Hélas, oui. Le chômage accroît le risque dedisqualification sociale, en fragilisant l’ensemble des liens sociaux. Plus le chômage se prolonge, plus ses effets négatifs se font sentir sur la sphère familiale, la vie de couple, le cercle des amis, les relations avec les institutions. Ce processus cumulatif, décrit pour la première fois dans les années 1930, est très bien documenté.

Les solidarités familiales ne résistent donc pas au chômage…

En France, de nombreux demandeurs d’emploi acceptent d’être soutenus moralement mais refusent de solliciter de l’aide dans la durée. Dans une société qui valorise l’autonomie, ils jugent honteux et humiliant de dépendre de leurs parents. D’ailleurs, ces derniers considèrent eux aussi qu’il n’est pas opportun de soutenir indéfiniment celui quine trouve pas de travail. L’institutionnalisation des aides contribue à rendre moins légitime le recours à la solidarité familiale. Les proches veulent bien donner un coup de pouce. Mais ils attendent d’abord du chômeur qu’il recherche activement un emploi et sollicite les organismes.

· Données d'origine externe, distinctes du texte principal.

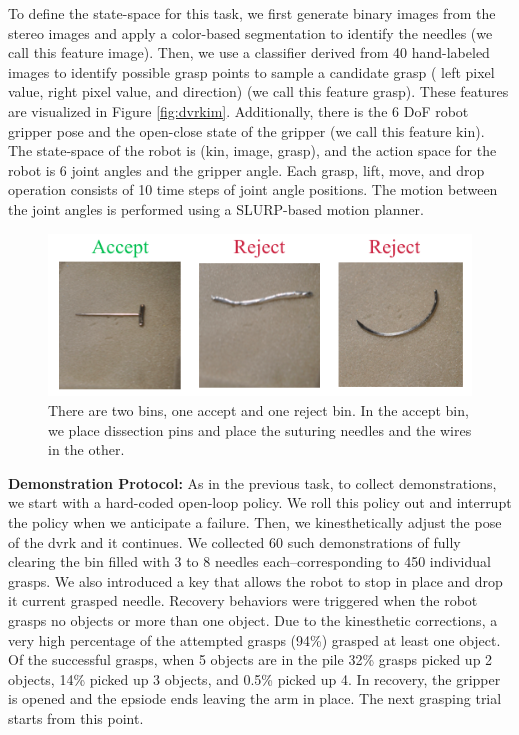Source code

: To define the state-space for this task, we first generate binary images from the stereo images and apply a color-based segmentation to identify the needles (we call this feature \textsf{image}).
Then, we use a classifier derived from 40 hand-labeled images to identify possible grasp points to sample a candidate grasp ( left pixel value, right pixel value, and direction) (we call this feature \textsf{grasp}). 
These features are visualized in Figure \ref{fig:dvrkim}.
Additionally, there is the 6 DoF robot gripper pose and the open-close state of the gripper (we call this feature \textsf{kin}).
The state-space of the robot is (\textsf{kin}, \textsf{image}, \textsf{grasp}), and the action space for the robot is 6 joint angles and the gripper angle.
Each grasp, lift, move, and drop operation consists of 10 time steps of joint angle positions. The motion between the joint angles is performed using a SLURP-based motion planner.

\begin{figure}[ht!]
    \centering
    \includegraphics[width=\textwidth]{ddco-experiments/bin-picking-cats.png}
    \caption{There are two bins, one accept and one reject bin. In the accept bin, we place dissection pins and place the suturing needles and the wires in the other. \label{fig:dvrkcats}}
\end{figure}

\vspace{0.5em} \noindent \textbf{Demonstration Protocol: } As in the previous task, to collect demonstrations, we start with a hard-coded open-loop policy.
We roll this policy out and interrupt the policy when we anticipate a failure.
Then, we kinesthetically adjust the pose of the dvrk and it continues.
We collected 60 such demonstrations of fully clearing the bin filled with 3 to 8 needles each--corresponding to 450 individual grasps.
We also introduced a key that allows the robot to stop in place and drop it current grasped needle.
Recovery behaviors were triggered when the robot grasps no objects or more than one object.
Due to the kinesthetic corrections, a very high percentage of the attempted grasps (94\%) grasped at least one object. 
Of the successful grasps, when 5 objects are in the pile 32\% grasps picked up 2 objects, 14\% picked up 3 objects, and 0.5\% picked up 4.
In recovery, the gripper is opened and the epsiode ends leaving the arm in place.
The next grasping trial starts from this point.


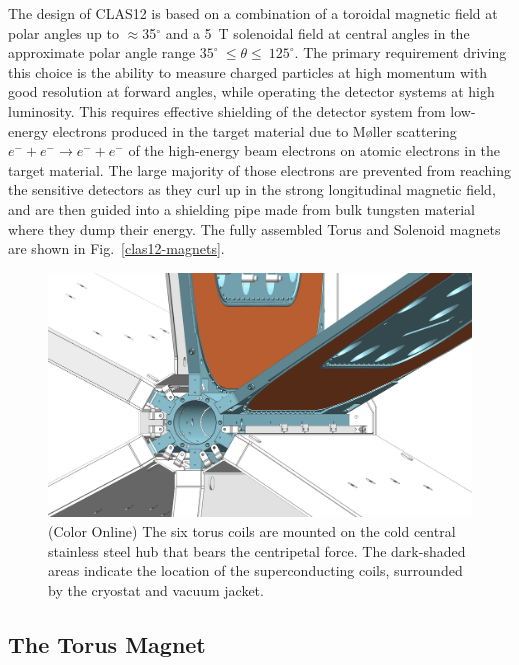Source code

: \documentclass[final,3p,twocolumn]{elsarticle}
\begin{document}
The design of CLAS12 is based on a combination of a toroidal magnetic field at polar angles up to $\approx$35$^\circ$
and a 5~T solenoidal field at central angles in the approximate polar angle range $35^\circ~\le \theta \le~125^\circ$.
The primary requirement driving this choice is the ability to measure charged particles at high momentum with good
resolution at forward angles, while operating the detector systems at high luminosity. This requires effective
shielding of the detector system from low-energy electrons produced in the target material due to M{\o}ller
scattering $e^- + e^- \to e^- + e^-$ of the high-energy beam electrons on atomic electrons in the target material.
The large majority of those electrons are prevented from reaching the sensitive detectors as they curl up in the
strong longitudinal magnetic field, and are then guided into a shielding pipe made from bulk tungsten material where
they dump their energy. The fully assembled Torus and Solenoid magnets are shown in Fig.~\ref{clas12-magnets}.
\begin{figure}[b!]
\centerline{\includegraphics[width=1.00\columnwidth]{torus-hub-2.png}}
\caption{(Color Online) The six torus coils are mounted on the cold central stainless steel hub that bears the centripetal force. The
dark-shaded areas indicate the location of the superconducting coils, surrounded by the cryostat and vacuum jacket.}
\label{coil-mount}
\end{figure}


\subsection{The Torus Magnet}
\label{torus}
\end{document}
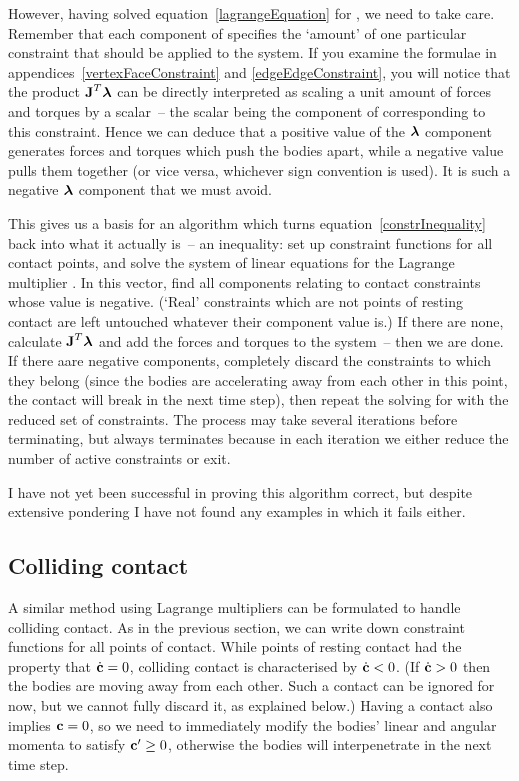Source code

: However, having solved equation~\ref{lagrangeEquation} for \ve{\lambda}, we need to take care.
Remember that each component of \ve{\lambda} specifies the `amount' of one particular constraint
that should be applied to the system. If you examine the formulae in
appendices~\ref{vertexFaceConstraint} and \ref{edgeEdgeConstraint}, you will notice that the
product $\m{J}^T\ve{\lambda}$ can be directly interpreted as scaling a unit amount of forces and
torques by a scalar~-- the scalar being the component of \ve{\lambda} corresponding to this
constraint. Hence we can deduce that a positive value of the $\ve{\lambda}$ component generates
forces and torques which push the bodies apart, while a negative value pulls them together (or
vice versa, whichever sign convention is used). It is such a negative $\ve{\lambda}$ component
that we must avoid.

This gives us a basis for an algorithm which turns equation~\ref{constrInequality} back into what
it actually is~-- an inequality: set up constraint functions for all contact points, and solve the
system of linear equations for the Lagrange multiplier \ve{\lambda}. In this vector, find all
components relating to contact constraints whose value is negative. (`Real' constraints which are
not points of resting contact are left untouched whatever their \ve{\lambda} component value is.)
If there are none, calculate $\m{J}^T\ve{\lambda}$ and add the forces and torques to the system~--
then we are done. If there aare negative components, completely discard the constraints to which
they belong (since the bodies are accelerating away from each other in this point, the contact
will break in the next time step), then repeat the solving for \ve{\lambda} with the reduced set
of constraints. The process may take several iterations before terminating, but always terminates
because in each iteration we either reduce the number of active constraints or exit.

I have not yet been successful in proving this algorithm correct, but despite extensive pondering
I have not found any examples in which it fails either.

\subsection{Colliding contact}

A similar method using Lagrange multipliers can be formulated to handle colliding contact. As in
the previous section, we can write down constraint functions  for all points of contact.
While points of resting contact had the property that $\dot{\ve{c}} = 0$, colliding contact is
characterised by $\dot{\ve{c}} < 0$. (If $\dot{\ve{c}} > 0$ then the bodies are moving away from
each other. Such a contact can be ignored for now, but we cannot fully discard it, as explained
below.) Having a contact also implies $\ve{c} = 0$, so we need to immediately modify the bodies'
linear and angular momenta to satisfy $\ve{c}' \ge 0$, otherwise the bodies will interpenetrate
in the next time step.

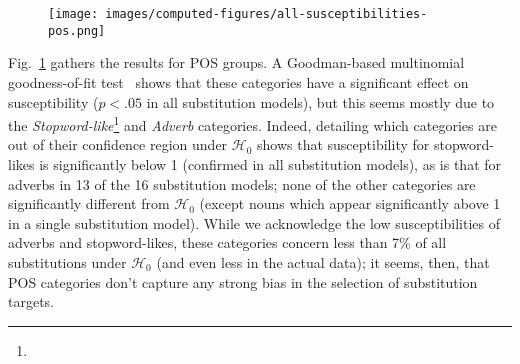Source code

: \begin{figure}[h]
    \centering
    \texttt{[image: images/computed-figures/all-susceptibilities-pos.png]}
    \caption{
    }
    \label{fig:pos-susceptibilities}
\end{figure}



\medskip

\begin{new}

Fig.~\ref{fig:pos-susceptibilities} gathers the results for POS groups.
A Goodman-based multinomial goodness-of-fit test~\citep{goodman_simultaneous_1965} shows that these categories have a significant effect on susceptibility ($p < .05$ in all substitution models), but this seems mostly due to the \emph{Stopword-like}\footnote{
}
and \emph{Adverb} categories.
Indeed, detailing which categories are out of their confidence region under $\mathcal{H}_0$ shows that susceptibility for stopword-likes is significantly below 1 (confirmed in all substitution models), as is that for adverbs in 13 of the 16 substitution models;
none of the other categories are significantly different from $\mathcal{H}_0$ (except nouns which appear significantly above 1 in a single substitution model).
While we acknowledge the low susceptibilities of adverbs and stopword-likes, these categories concern less than 7\% of all substitutions under $\mathcal{H}_0$ (and even less in the actual data);
it seems, then, that POS categories don't capture any strong bias in the selection of substitution targets.

\end{new}

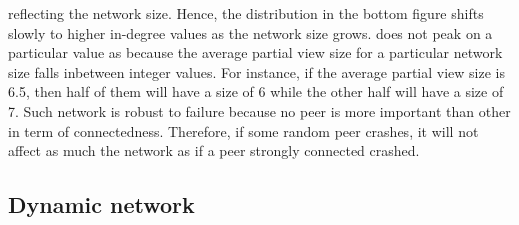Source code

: \begin{asparadesc}
  reflecting the network size. Hence, the distribution in the bottom figure
  shifts slowly to higher in-degree values as the network size grows.  \SPRAY
  does not peak on a particular value as \CYCLON because the average partial
  view size for a particular network size falls inbetween integer values. For
  instance, if the average partial view size is 6.5, then half of them will
  have a size of 6 while the other half will have a size of 7. Such network is
  robust to failure because no peer is more important than other in term of
  connectedness. Therefore, if some random peer crashes, it will not affect as
  much the network as if a peer strongly connected crashed.
\end{asparadesc}

\subsection{Dynamic network}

En cas de difficultés, on peut quand même compter sur le conjoint !

Certes, mais le fonctionnement du couple, qui est fondé sur un modèle égalitaire, obéit à la même logique. Bénéficier du soutien de l’autre, dans la durée, implique de garder, à ses yeux, une ­situation sociale honorable. Or celui qui est au chômage se retrouve en position inférieure. Il reste à la maison avec ses problèmes quand le conjoint part, lui, au travail tous les jours. C’est source de tensions dans le couple. La preuve, c’est qu’on observe une très forte corrélation entre chômage et ruptures conjugales. Sauf quand les deux partenaires sont en recherche d’emploi car il y a, de nouveau, symétrie dans la relation.

Cette injonction à l’auto­nomie est-elle une spécificité française ?

On retrouve ce modèle de responsabilité partagée entre famille et pouvoirs publics en Allemagne et en Grande-Bretagne. Mais pas dans le nord de l’Europe, où l’État garantit le niveau de vie des pauvres. Ni dans le Sud, où règne le familialisme. En Espagne, au Portugal ou en Grèce, ceux qui détiennent un emploi stable assurent la protection de leur clan. Ce modèle valorise l’acceptation d’une certaine forme de dépendance. Il permet aux chômeurs de vivre moins mal le fait d’être hébergés dans la famille et de bénéficier de son soutien. Au prix, parfois, d’un sentiment d’étouffement et de solitude.

En cas de crise durable, la France peut-elle basculer dans ce modèle ?

Quand une société est en crise, quand la confiance dans les institutions s’affaiblit, on constate que les chômeurs ont tendance à résister en réduisant leur niveau de vie. De façon drastique s’il le faut. Mais que très peu consentent à se rapprocher de leur famille pour être aidés. La norme d’autonomie est très présente chez les chômeurs français. Elle freine leur capacité à se tourner vers leurs proches de façon durable.